(Collection entries)

════════════════

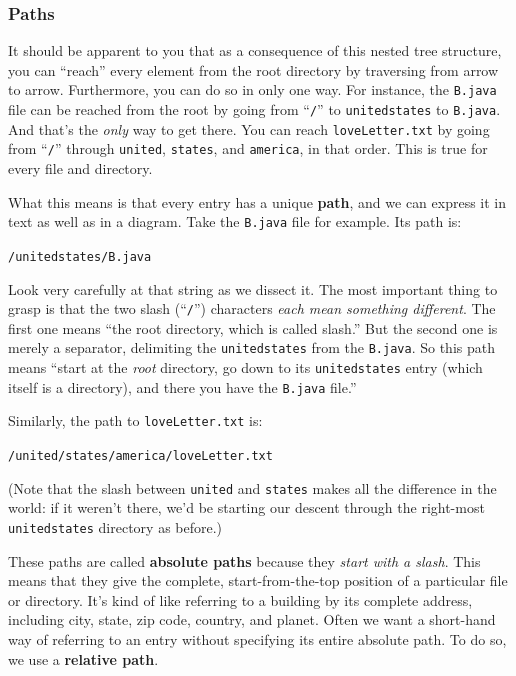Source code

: \subsubsection{Paths}

It should be apparent to you that as a consequence of this nested tree
structure, you can ``reach'' every element from the root directory by
traversing from arrow to arrow. Furthermore, you can do so in only one way.
For instance, the \texttt{B.java} file can be reached from the root by going
from ``\texttt{/}'' to \texttt{unitedstates} to \texttt{B.java}. And that's the
\textit{only} way to get there. You can reach \texttt{loveLetter.txt} by going
from ``\texttt{/}'' through \texttt{united}, \texttt{states}, and
\texttt{america}, in that order. This is true for every file and directory.

What this means is that every entry has a unique \textbf{path}, and we can
express it in text as well as in a diagram. Take the \texttt{B.java} file for
example. Its path is:

\quad\quad \texttt{/unitedstates/B.java}

Look very carefully at that string as we dissect it. The most important thing
to grasp is that the two slash (``\texttt{/}'') characters \textit{each mean
something different}. The first one means ``the root directory, which is called
slash.'' But the second one is merely a separator, delimiting the
\texttt{unitedstates} from the \texttt{B.java}. So this path means
``start at the \textit{root} directory, go down to its \texttt{unitedstates}
entry (which itself is a directory), and there you have the \texttt{B.java}
file.''

Similarly, the path to \texttt{loveLetter.txt} is:

\quad\quad \texttt{/united/states/america/loveLetter.txt}

(Note that the slash between \texttt{united} and \texttt{states} makes all the
difference in the world: if it weren't there, we'd be starting our descent
through the right-most \texttt{unitedstates} directory as before.)

These paths are called \textbf{absolute paths} because they \textit{start with
a slash}. This means that they give the complete, start-from-the-top position
of a particular file or directory. It's kind of like referring to a building
by its complete address, including city, state, zip code, country, and planet.
Often we want a short-hand way of referring to an entry without specifying its
entire absolute path. To do so, we use a \textbf{relative path}.

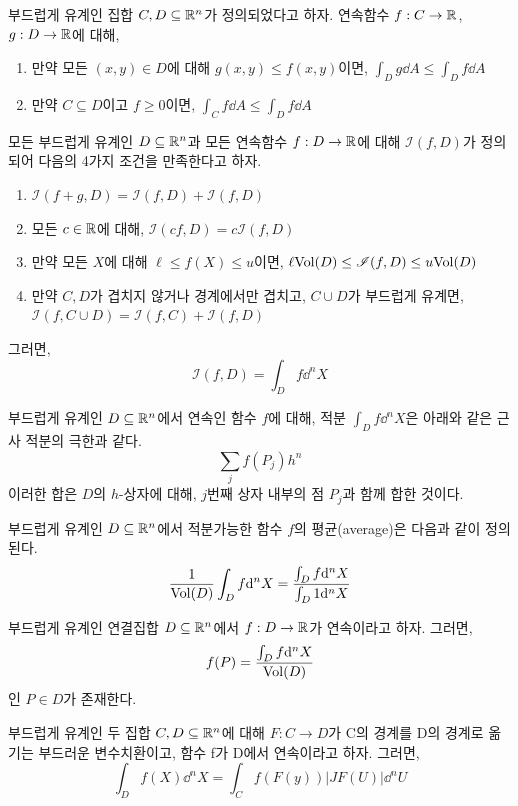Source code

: \begin{theorem}
부드럽게 유계인 집합 $C,D\subseteq\R^n$가 정의되었다고 하자. 연속함수 $f:C\to\R$, $g:D\to\R$에 대해,
\begin{enumerate}[label=(\alph*)]
    \item 만약 모든 $(x,y)\in D$에 대해 $g(x,y)\le f(x,y)$이면, $\int_D g\dd A\le \int_D f\dd A$
    \item 만약 $C \subseteq D$이고 $f\ge 0$이면, $\int_C f\dd A\le \int_D f\dd A$
\end{enumerate}
\end{theorem}
\begin{theorem}
모든 부드럽게 유계인 $D\subseteq\R^n$과 모든 연속함수 $f:D\to\R$에 대해 $\mathscr{I}(f,D)$가 정의되어 다음의 4가지 조건을 만족한다고 하자.
\begin{enumerate}[label=(\alph*)]
    \item $\mathscr{I}(f+g,D)=\mathscr{I}(f,D)+\mathscr{I}(f,D)$
    \item 모든 $c\in\R$에 대해, $\mathscr{I}(cf,D)=c\mathscr{I}(f,D)$
    \item 만약 모든 $X$에 대해 $\ell\le f(X)\le u$이면, $\ell\Volume(D)\le \mathscr{I}(f,D)\le u \Volume(D)$
    \item 만약 $C,D$가 겹치지 않거나 경계에서만 겹치고, $C\cup D$가 부드럽게 유계면, $\mathscr{I}(f,C\cup D)=\mathscr{I}(f,C)+\mathscr{I}(f,D)$
\end{enumerate}
그러면,
$$
\mathscr{I}(f,D)=\int_Df\dd^nX
$$
\end{theorem}
\begin{theorem}
부드럽게 유계인 $D\subseteq\R^n$에서 연속인 함수 $f$에 대해, 적분 $\int_Df\dd^nX$은 아래와 같은 근사 적분의 극한과 같다.
$$
\sum_j f(P_j)h^n
$$
이러한 합은 $D$의 $h$-상자에 대해, $j$번째 상자 내부의 점 $P_j$과 함께 합한 것이다.
\end{theorem}
\begin{definition}[함수의 평균]
부드럽게 유계인 $D\subseteq\R^n$에서 적분가능한 함수 $f$의 평균(average)은 다음과 같이 정의된다.
$$
\frac{1}{\Volume(D)}\int_D f\dd^nX=\frac{\int_D f\dd^nX}{\int_D 1 \dd^nX}
$$
\end{definition}
\begin{theorem}
부드럽게 유계인 연결집합 $D\subseteq\R^n$에서 $f:D\to\R$가 연속이라고 하자. 그러면,
$$
f(P)=\frac{\int_Df\dd^nX}{\Volume(D)}
$$
인 $P \in D$가 존재한다.
\end{theorem}
\begin{theorem}
부드럽게 유계인 두 집합 $C, D\subseteq\R^n$에 대해 $F:C\to D$가 C의 경계를 D의 경계로 옮기는 부드러운 변수치환이고, 함수 f가 D에서 연속이라고 하자. 그러면,
$$
\int_Df(X)\dd^nX=\int_Cf(F(y))|JF(U)|\dd^nU
$$
\end{theorem}
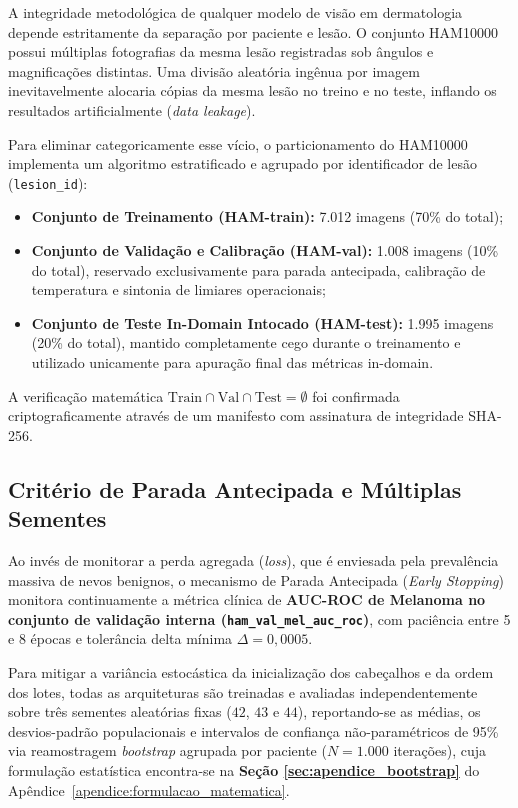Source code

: \documentclass[oneside,english,brazilian]{UNISINOSmonografia}
\begin{document}
A integridade metodológica de qualquer modelo de visão em dermatologia depende estritamente da separação por paciente e lesão. O conjunto HAM10000 possui múltiplas fotografias da mesma lesão registradas sob ângulos e magnificações distintas. Uma divisão aleatória ingênua por imagem inevitavelmente alocaria cópias da mesma lesão no treino e no teste, inflando os resultados artificialmente (\textit{data leakage}).

Para eliminar categoricamente esse vício, o particionamento do HAM10000 implementa um algoritmo estratificado e agrupado por identificador de lesão (\texttt{lesion\_id}):
\begin{itemize}
    \item \textbf{Conjunto de Treinamento (HAM-train):} 7.012 imagens (70\% do total);
    \item \textbf{Conjunto de Validação e Calibração (HAM-val):} 1.008 imagens (10\% do total), reservado exclusivamente para parada antecipada, calibração de temperatura e sintonia de limiares operacionais;
    \item \textbf{Conjunto de Teste In-Domain Intocado (HAM-test):} 1.995 imagens (20\% do total), mantido completamente cego durante o treinamento e utilizado unicamente para apuração final das métricas in-domain.
\end{itemize}

A verificação matemática $\text{Train} \cap \text{Val} \cap \text{Test} = \emptyset$ foi confirmada criptograficamente através de um manifesto com assinatura de integridade SHA-256.

\subsection{Critério de Parada Antecipada e Múltiplas Sementes}
Ao invés de monitorar a perda agregada (\textit{loss}), que é enviesada pela prevalência massiva de nevos benignos, o mecanismo de Parada Antecipada (\textit{Early Stopping}) monitora continuamente a métrica clínica de \textbf{AUC-ROC de Melanoma no conjunto de validação interna (\texttt{ham\_val\_mel\_auc\_roc})}, com paciência entre 5 e 8 épocas e tolerância delta mínima $\Delta = 0{,}0005$.

Para mitigar a variância estocástica da inicialização dos cabeçalhos e da ordem dos lotes, todas as arquiteturas são treinadas e avaliadas independentemente sobre três sementes aleatórias fixas ($42$, $43$ e $44$), reportando-se as médias, os desvios-padrão populacionais e intervalos de confiança não-paramétricos de 95\% via reamostragem \textit{bootstrap} agrupada por paciente ($N=1.000$ iterações), cuja formulação estatística encontra-se na \textbf{Seção \ref{sec:apendice_bootstrap}} do Apêndice~\ref{apendice:formulacao_matematica}.
\end{document}
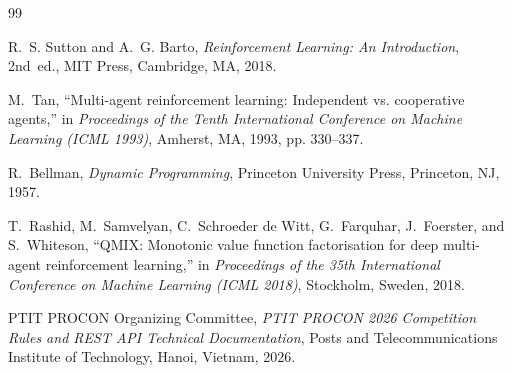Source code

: \documentclass[11pt,a4paper]{article}
\begin{document}
\begin{thebibliography}{99}

R.~S. Sutton and A.~G. Barto, \emph{Reinforcement Learning: An Introduction}, 2nd~ed., MIT Press, Cambridge, MA, 2018.

M.~Tan, ``Multi-agent reinforcement learning: Independent vs. cooperative agents,'' in \emph{Proceedings of the Tenth International Conference on Machine Learning (ICML 1993)}, Amherst, MA, 1993, pp. 330--337.

R.~Bellman, \emph{Dynamic Programming}, Princeton University Press, Princeton, NJ, 1957.

T.~Rashid, M.~Samvelyan, C.~Schroeder de Witt, G.~Farquhar, J.~Foerster, and S.~Whiteson, ``QMIX: Monotonic value function factorisation for deep multi-agent reinforcement learning,'' in \emph{Proceedings of the 35th International Conference on Machine Learning (ICML 2018)}, Stockholm, Sweden, 2018.

PTIT PROCON Organizing Committee, \emph{PTIT PROCON 2026 Competition Rules and REST API Technical Documentation}, Posts and Telecommunications Institute of Technology, Hanoi, Vietnam, 2026.

\end{thebibliography}
\end{document}
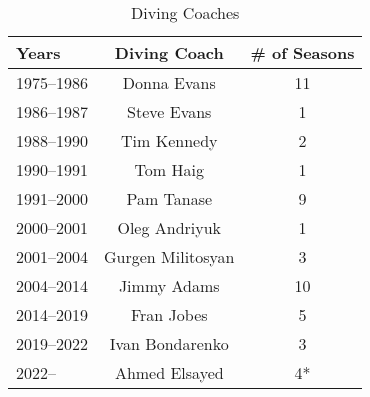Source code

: \begin{table}[htbp]
\centering
\caption*{Diving Coaches}
\begin{tabular}{lcc}
\toprule
Years & Diving Coach & \# of Seasons \\
\midrule
1975--1986 & Donna Evans & 11 \\
1986--1987 & Steve Evans & 1 \\
1988--1990 & Tim Kennedy & 2 \\
1990--1991 & Tom Haig & 1 \\
1991--2000 & Pam Tanase & 9 \\
2000--2001 & Oleg Andriyuk & 1 \\
2001--2004 & Gurgen Militosyan & 3 \\
2004--2014 & Jimmy Adams & 10 \\
2014--2019 & Fran Jobes & 5 \\
2019--2022 & Ivan Bondarenko & 3 \\
2022-- & Ahmed Elsayed & 4* \\
\bottomrule
\end{tabular}
\end{table}

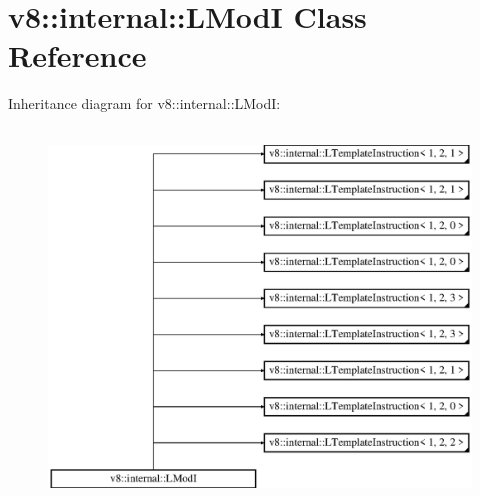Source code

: \hypertarget{classv8_1_1internal_1_1_l_mod_i}{}\section{v8\+:\+:internal\+:\+:L\+ModI Class Reference}
\label{classv8_1_1internal_1_1_l_mod_i}
Inheritance diagram for v8\+:\+:internal\+:\+:L\+ModI\+:\begin{figure}[H]
\begin{center}
\leavevmode
\includegraphics[height=10.000000cm]{classv8_1_1internal_1_1_l_mod_i}
\end{center}
\end{figure}

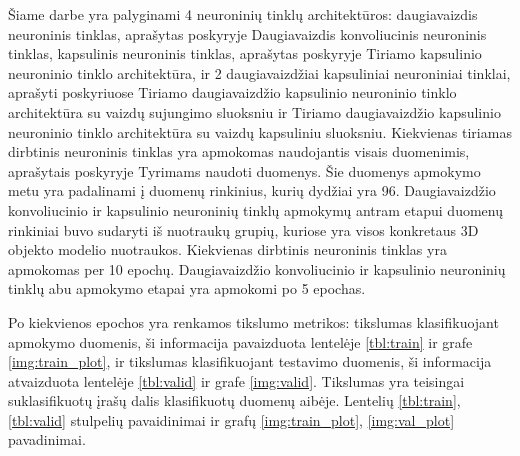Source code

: 
Šiame darbe yra palyginami 4 neuroninių tinklų architektūros: daugiavaizdis neuroninis tinklas, aprašytas poskyryje Daugiavaizdis konvoliucinis neuroninis tinklas, kapsulinis neuroninis tinklas, aprašytas poskyryje Tiriamo kapsulinio neuroninio tinklo architektūra, ir 2 daugiavaizdžiai kapsuliniai neuroniniai tinklai, aprašyti poskyriuose Tiriamo daugiavaizdžio kapsulinio neuroninio tinklo architektūra su vaizdų sujungimo sluoksniu ir Tiriamo daugiavaizdžio kapsulinio neuroninio tinklo architektūra su vaizdų kapsuliniu sluoksniu. Kiekvienas tiriamas dirbtinis neuroninis tinklas yra apmokomas naudojantis visais duomenimis, aprašytais poskyryje Tyrimams naudoti duomenys. Šie duomenys apmokymo metu yra padalinami į duomenų rinkinius, kurių dydžiai yra 96. Daugiavaizdžio konvoliucinio ir kapsulinio neuroninių tinklų apmokymų antram etapui duomenų rinkiniai buvo sudaryti iš nuotraukų grupių, kuriose yra visos konkretaus 3D objekto modelio nuotraukos. Kiekvienas dirbtinis neuroninis tinklas yra apmokomas per 10 epochų. Daugiavaizdžio konvoliucinio ir kapsulinio neuroninių tinklų abu apmokymo etapai yra apmokomi po 5 epochas.

Po kiekvienos epochos yra renkamos tikslumo metrikos: tikslumas klasifikuojant apmokymo duomenis, ši informacija pavaizduota lentelėje \ref{tbl:train} ir grafe \ref{img:train_plot}, ir tikslumas klasifikuojant testavimo duomenis, ši informacija atvaizduota lentelėje \ref{tbl:valid} ir grafe \ref{img:valid}. Tikslumas yra teisingai suklasifikuotų įrašų dalis klasifikuotų duomenų aibėje. Lentelių \ref{tbl:train}, \ref{tbl:valid} stulpelių pavaidinimai ir grafų \ref{img:train_plot}, \ref{img:val_plot} pavadinimai.

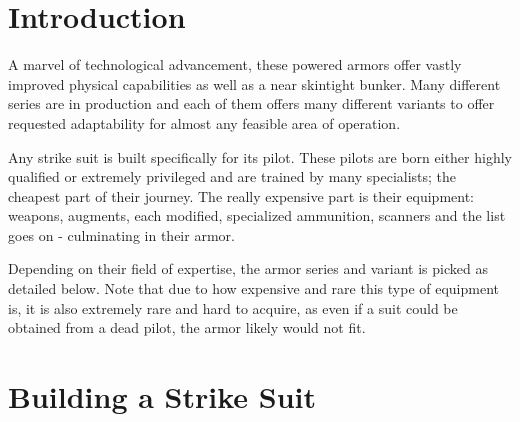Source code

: \documentclass[12pt,a4paper,openany]{book}
\begin{document}
	

	\chapter{Introduction}
	A marvel of technological advancement, these powered armors offer vastly improved physical capabilities as well as a near skintight bunker. Many different series are in production and each of them offers many different variants to offer requested adaptability for almost any feasible area of operation.\par
	Any strike suit is built specifically for its pilot. These pilots are born either highly qualified or extremely privileged and are trained by many specialists; the cheapest part of their journey. The really expensive part is their equipment: weapons, augments, each modified, specialized ammunition, scanners and the list goes on - culminating in their armor.\par
	Depending on their field of expertise, the armor series and variant is picked as detailed below. Note that due to how expensive and rare this type of equipment is, it is also extremely rare and hard to acquire, as even if a suit could be obtained from a dead pilot, the armor likely would not fit.

	\chapter{Building a Strike Suit}
\end{document}
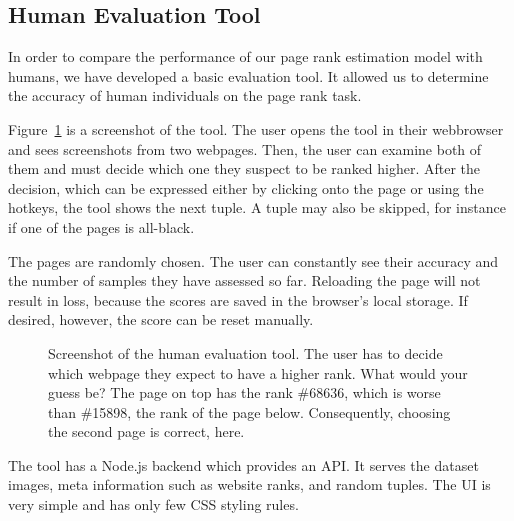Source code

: \subsection{Human Evaluation Tool}
\label{sec:humanevaltool}

In order to compare the performance of our page rank estimation model with humans, we have developed a basic evaluation tool. It allowed us to determine the accuracy of human individuals on the page rank task.

Figure~\ref{fig:humanevalscreenshot} is a screenshot of the tool. The user opens the tool in their webbrowser and sees screenshots from two webpages. Then, the user can examine both of them and must decide which one they suspect to be ranked higher. After the decision, which can be expressed either by clicking onto the page or using the hotkeys, the tool shows the next tuple. A tuple may also be skipped, for instance if one of the pages is all-black.

The pages are randomly chosen. The user can constantly see their accuracy and the number of samples they have assessed so far. Reloading the page will not result in loss, because the scores are saved in the browser's local storage. If desired, however, the score can be reset manually.

\begin{figure}\centering
    \caption[Screenshot of the human evaluation tool]{Screenshot of the human evaluation tool. The user has to decide which webpage they expect to have a higher rank. What would your guess be? The page on top has the rank \#68636, which is worse than \#15898, the rank of the page below. Consequently, choosing the second page is correct, here.}\label{fig:humanevalscreenshot}
\end{figure}

The tool has a Node.js backend which provides an API. It serves the dataset images, meta information such as website ranks, and random tuples. The UI is very simple and has only few CSS styling rules.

════════════════

- [Exercise instructions]: Look over the entries for "through", then copy every line that includes that string.

- [Answer box]:
from ``\texttt{/}'' through \texttt{united}, \texttt{states}, and
through the right-most \texttt{unitedstates} directory as before.)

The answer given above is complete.